Prediction of zinc-binding sites using multiple sequence profiles and machine learning methods.

The zinc (Zn2+) cofactor has been proven to be involved in numerous biological mechanisms and the zinc-binding site is recognized as one of the most important post-translation modifications in proteins. Therefore, accurate knowledge of zinc ions in protein structures can provide potential clues for elucidation of protein folding and functions. However, determining zinc-binding residues by experimental means is usually lab-intensive and associated with high cost in most cases. In this context, the development of computational tools for identifying zinc-binding sites is highly desired, especially in the current post-genomic era. In this work, we developed a novel zinc-binding site prediction method by combining several intensively-trained machine learning models. To establish an accurate and generative method, we downloaded all zinc-binding proteins from the Protein Data Bank and prepared a non-redundant dataset. Meanwhile, a well-prepared dataset by other groups was also used. Then, effective and complementary features were extracted from sequences and three-dimensional structures of these proteins. Moreover, several well-designed machine learning models were intensively trained to construct accurate models. To assess the performance, the obtained predictors were stringently benchmarked using the diverse zinc-binding sites.
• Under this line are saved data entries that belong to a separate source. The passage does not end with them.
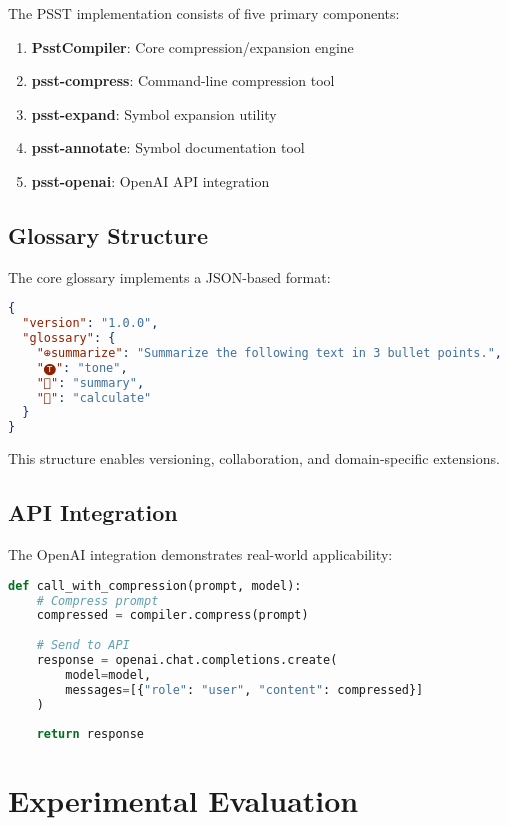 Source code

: \documentclass[11pt,twocolumn]{article}
\begin{document}
The PSST implementation consists of five primary components:

\begin{enumerate}
\item \textbf{PsstCompiler}: Core compression/expansion engine
\item \textbf{psst-compress}: Command-line compression tool
\item \textbf{psst-expand}: Symbol expansion utility
\item \textbf{psst-annotate}: Symbol documentation tool
\item \textbf{psst-openai}: OpenAI API integration
\end{enumerate}

\subsection{Glossary Structure}

The core glossary implements a JSON-based format:

\begin{lstlisting}[language=JSON, caption=Glossary Format]
{
  "version": "1.0.0",
  "glossary": {
    "⊕summarize": "Summarize the following text in 3 bullet points.",
    "🅣": "tone",
    "📄": "summary",
    "🧮": "calculate"
  }
}
\end{lstlisting}

This structure enables versioning, collaboration, and domain-specific extensions.

\subsection{API Integration}

The OpenAI integration demonstrates real-world applicability:

\begin{lstlisting}[language=Python, caption=API Integration Pattern]
def call_with_compression(prompt, model):
    # Compress prompt
    compressed = compiler.compress(prompt)
    
    # Send to API
    response = openai.chat.completions.create(
        model=model,
        messages=[{"role": "user", "content": compressed}]
    )
    
    return response
\end{lstlisting}

\section{Experimental Evaluation}
\end{document}
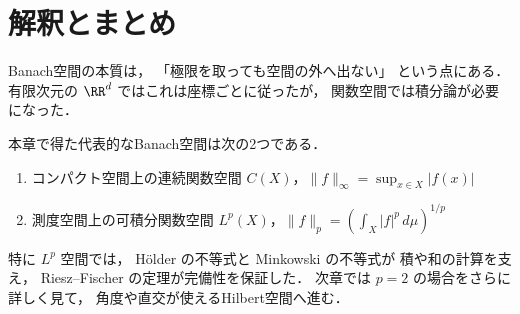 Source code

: \section{解釈とまとめ}

Banach空間の本質は，
「極限を取っても空間の外へ出ない」
という点にある．
有限次元の $\RR^d$ ではこれは座標ごとに従ったが，
関数空間では積分論が必要になった．

本章で得た代表的なBanach空間は次の2つである．
\begin{enumerate}
    \item コンパクト空間上の連続関数空間
    $C(X)$，$\|f\|_\infty=\sup_{x\in X}|f(x)|$
    \item 測度空間上の可積分関数空間
    $L^p(X)$，$\|f\|_p=\left(\int_X |f|^p\,d\mu\right)^{1/p}$
\end{enumerate}

特に $L^p$ 空間では，
Hölder の不等式と Minkowski の不等式が
積や和の計算を支え，
Riesz--Fischer の定理が完備性を保証した．
次章では $p=2$ の場合をさらに詳しく見て，
角度や直交が使えるHilbert空間へ進む．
Furthermore, several state-of-the-art in silico methods developed specifically for zinc-binding sites were also evaluated and compared. The results confirmed that our method is very competitive in real world applications and could become a complementary tool to wet lab experiments. To facilitate research in the community, a web server and stand-alone program implementing our method were constructed and are publicly available at . The downloadable program of our method can be easily used for the high-throughput screening of potential zinc-binding sites across proteomes.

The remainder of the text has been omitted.